Steel reinforcing bar, or rebar, is used to reinforce concrete in building work. It can be a complicated area of construction to navigate if you’re unfamiliar with it. Rebar sizes vary greatly and choosing the right ones for the job requires a certain amount of knowledge and skill.
As well as the size of rebar, the quality is an important consideration too. Fortunately, global standards are in place that govern the physical, mechanical, and chemical properties of rebar, regardless of the source. This has gone some way to ensuring safety and consistency in construction projects across the world.
Before taking an in-depth look at rebar sizes we’ll briefly discuss how to check whether the rebar conforms to national and international standards.
Quality of the steel
To confirm authenticity and to assess the quality of the rebar being produced, proper mechanical testing is needed. This determines if the rebar being used meets published specifications, ensuring the quality of the product. There are various factors to be tested that fall into the following categories:
- Tensile strength
- Bending / malleability
Why do we need Different Rebar Sizes?
Rebar in concrete provides a uniform structural integrity, even though concrete material is very strong in compression, it is almost completely devoid of tensile strength. Without reinforcement, this inherent weakness of concrete becomes obvious in the material’s behaviour as it will bend and easily fracture.
Therefore, choosing the correct rebar size and weight is critical to safe building practices.
What rebar sizes should be used?
For small scale and domestic projects, rebar with diameters of 6mm, 8mm and 10mm will usually suffice.
For instance, the common practice for driveways and patios is to use the lightest 6mm rebar. Bear in mind that this is for smaller projects which will be bearing minimal loads and therefore creating low levels of tensile stress.
Whereas, for construction of walls, piers or columns, it’s recommended that an 8mm or greater rebar should be used. Similarly, for building footings, foundations etc. a good choice would be 10mm rebar. 10mm diameter or greater rebar is best for footers and foundations to minimize settling.
For large scale, civil engineering projects such as bridge or tunnel construction, the higher diameter rebar would be used, particularly where long spans are needed.
The installation of the right rebar size is critical for the success of the overall project. The placement of rebar should be even throughout the project. When a flat slab is under consideration, such as a driveway, you would typically use 6mm rebar in approximately 450mm grid spacing. For a patio you would most likely use 6mm diameter rebar with a grid spacing of approximately 600mm.

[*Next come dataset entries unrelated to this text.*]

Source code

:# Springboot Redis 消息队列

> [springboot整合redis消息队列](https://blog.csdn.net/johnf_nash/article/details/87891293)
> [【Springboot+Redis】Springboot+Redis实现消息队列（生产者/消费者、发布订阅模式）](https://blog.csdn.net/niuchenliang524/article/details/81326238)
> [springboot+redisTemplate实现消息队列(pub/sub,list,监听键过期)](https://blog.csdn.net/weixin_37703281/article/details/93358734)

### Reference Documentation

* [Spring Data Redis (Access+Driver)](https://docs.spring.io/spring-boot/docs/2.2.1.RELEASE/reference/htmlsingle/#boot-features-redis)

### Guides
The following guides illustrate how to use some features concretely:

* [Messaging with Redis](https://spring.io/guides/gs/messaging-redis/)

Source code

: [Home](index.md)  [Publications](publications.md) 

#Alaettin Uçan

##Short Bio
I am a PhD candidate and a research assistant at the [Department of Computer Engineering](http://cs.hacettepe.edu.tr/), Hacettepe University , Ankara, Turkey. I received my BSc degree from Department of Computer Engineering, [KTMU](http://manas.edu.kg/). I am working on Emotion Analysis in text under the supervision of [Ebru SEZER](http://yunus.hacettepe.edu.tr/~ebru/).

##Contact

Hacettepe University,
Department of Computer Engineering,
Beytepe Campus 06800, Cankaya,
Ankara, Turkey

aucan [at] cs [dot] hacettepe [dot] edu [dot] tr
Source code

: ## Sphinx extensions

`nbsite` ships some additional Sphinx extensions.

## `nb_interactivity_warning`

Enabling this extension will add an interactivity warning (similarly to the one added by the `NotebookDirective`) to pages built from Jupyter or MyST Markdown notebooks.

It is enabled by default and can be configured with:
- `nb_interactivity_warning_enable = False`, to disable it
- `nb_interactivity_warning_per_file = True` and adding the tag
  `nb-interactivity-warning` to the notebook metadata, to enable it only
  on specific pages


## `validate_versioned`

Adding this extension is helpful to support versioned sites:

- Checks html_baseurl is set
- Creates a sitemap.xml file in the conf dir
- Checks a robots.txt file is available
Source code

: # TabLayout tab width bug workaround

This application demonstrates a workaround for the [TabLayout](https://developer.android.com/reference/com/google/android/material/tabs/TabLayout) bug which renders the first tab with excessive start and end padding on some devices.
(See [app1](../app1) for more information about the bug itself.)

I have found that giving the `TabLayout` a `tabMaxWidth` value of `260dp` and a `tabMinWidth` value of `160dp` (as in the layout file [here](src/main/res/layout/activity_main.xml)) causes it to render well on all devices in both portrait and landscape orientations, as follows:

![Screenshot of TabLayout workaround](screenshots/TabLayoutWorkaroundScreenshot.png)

For further information on the specification of steel rebar in the UK please refer to BS 4449: 2005 Steel for the reinforcement of concrete weldable reinforcing steel, bar, coil and decoiled product. This is the national standard that has replaced the European standard for reinforcement of concrete.
Yield strength or tensile strength is an important consideration when designing rebar. This measurement indicates the overall strength of the steel. High yield steel is best used for heavy duty rebar and has grade 500 reinforcement has a yield strength of 500 Mpa (or N/mm2).
The maximum permitted yield strength under BS 4449:2005 is 650 MPa.
Please note that adjusting the rebar sizes by increasing the diameter does not make it twice as strong. There is a definite increase in yield strength, but the grade of the steel affects it more.
Accuracy in placement and size of rebar
Extra care needs to be taken when placing the rebar before pouring the concrete. The yield strength of the concrete can be severely compromised if placement is not correct. Precise measurements are crucial, mistakes of just a cm or two in rebar spacing can reduce the tensile strength of the concrete by up to 20%.
Also, make sure you refer to the BS 4449:2005 table when choosing the size. Placing the wrong size rebar can result in 35% less reinforcement than is needed for structural strength and integrity.